**Your assignment**
In this exercise, retype exactly the lines from the start of the entries through the line bearing "Hello, congratulations and", leaving every picture out.
- Opening Delimiter -
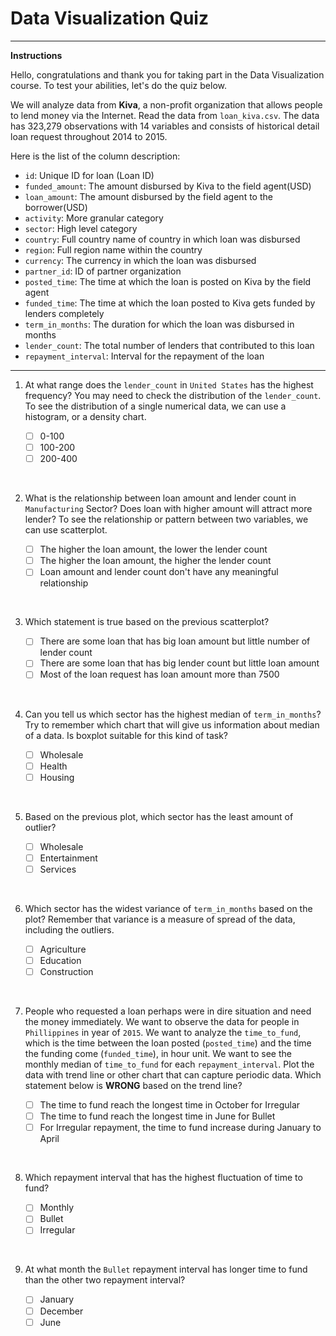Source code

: # Data Visualization Quiz
___
**Instructions**

Hello, congratulations and thank you for taking part in the Data Visualization course. To test your abilities, let's do the quiz below.
 
We will analyze data from **Kiva**, a non-profit organization that allows people to lend money via the Internet. Read the data from `loan_kiva.csv`. The data has 323,279 observations with 14 variables and consists of historical detail loan request throughout 2014 to 2015. 

Here is the list of the column description:

* `id`: Unique ID for loan (Loan ID)
* `funded_amount`: The amount disbursed by Kiva to the field agent(USD)
* `loan_amount`: The amount disbursed by the field agent to the borrower(USD)
* `activity`: More granular category
* `sector`: High level category
* `country`: Full country name of country in which loan was disbursed
* `region`: Full region name within the country
* `currency`: The currency in which the loan was disbursed
* `partner_id`: ID of partner organization
* `posted_time`: The time at which the loan is posted on Kiva by the field agent
* `funded_time`: The time at which the loan posted to Kiva gets funded by lenders completely
* `term_in_months`: The duration for which the loan was disbursed in months
* `lender_count`: The total number of lenders that contributed to this loan
* `repayment_interval`: Interval for the repayment of the loan
___

1. At what range does the `lender_count` in `United States` has the highest frequency? You may need to check the distribution of the `lender_count`. To see the distribution of a single numerical data, we can use a histogram, or a density chart.

   - [ ] 0-100
   - [ ] 100-200
   - [ ] 200-400
   
<br>   
   
2. What is the relationship between loan amount and lender count in `Manufacturing` Sector? Does loan with higher amount will attract more lender? To see the relationship or pattern between two variables, we can use scatterplot.

   - [ ] The higher the loan amount, the lower the lender count
   - [ ] The higher the loan amount, the higher the lender count
   - [ ] Loan amount and lender count don't have any meaningful relationship

<br>

3. Which statement is true based on the previous scatterplot?

   - [ ] There are some loan that has big loan amount but little number of lender count
   - [ ] There are some loan that has big lender count but little loan amount
   - [ ] Most of the loan request has loan amount more than 7500
   
<br>
   
4. Can you tell us which sector has the highest median of `term_in_months`? Try to remember which chart that will give us information about median of a data. Is boxplot suitable for this kind of task?

   - [ ] Wholesale
   - [ ] Health
   - [ ] Housing

<br>
   
5. Based on the previous plot, which sector has the least amount of outlier? 

   - [ ] Wholesale
   - [ ] Entertainment
   - [ ] Services

<br>

6. Which sector has the widest variance of `term_in_months` based on the plot? Remember that variance is a measure of spread of the data, including the outliers.

   - [ ] Agriculture
   - [ ] Education 
   - [ ] Construction

<br>

7. People who requested a loan perhaps were in dire situation and need the money immediately. We want to observe the data for people in `Phillippines` in year of `2015`. We want to analyze the `time_to_fund`, which is the time between the loan posted (`posted_time`) and the time the funding come (`funded_time`), in hour unit.  We want to see the monthly median of `time_to_fund` for each `repayment_interval`. Plot the data with trend line or other chart that can capture periodic data. Which statement below is **WRONG** based on the trend line?

   - [ ] The time to fund reach the longest time in October for Irregular
   - [ ] The time to fund reach the longest time in June for Bullet
   - [ ] For Irregular repayment, the time to fund increase during January to April

<br>

8. Which repayment interval that has the highest fluctuation of time to fund?

   - [ ] Monthly
   - [ ] Bullet
   - [ ] Irregular

<br>

9. At what month the `Bullet` repayment interval has longer time to fund than the other two repayment interval?

   - [ ] January
   - [ ] December
   - [ ] June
- Closing Delimiter -
**Task solution**
Source code

: # Data Visualization Quiz
___
**Instructions**

Hello, congratulations and thank you for taking part in the Data Visualization course. To test your abilities, let's do the quiz below.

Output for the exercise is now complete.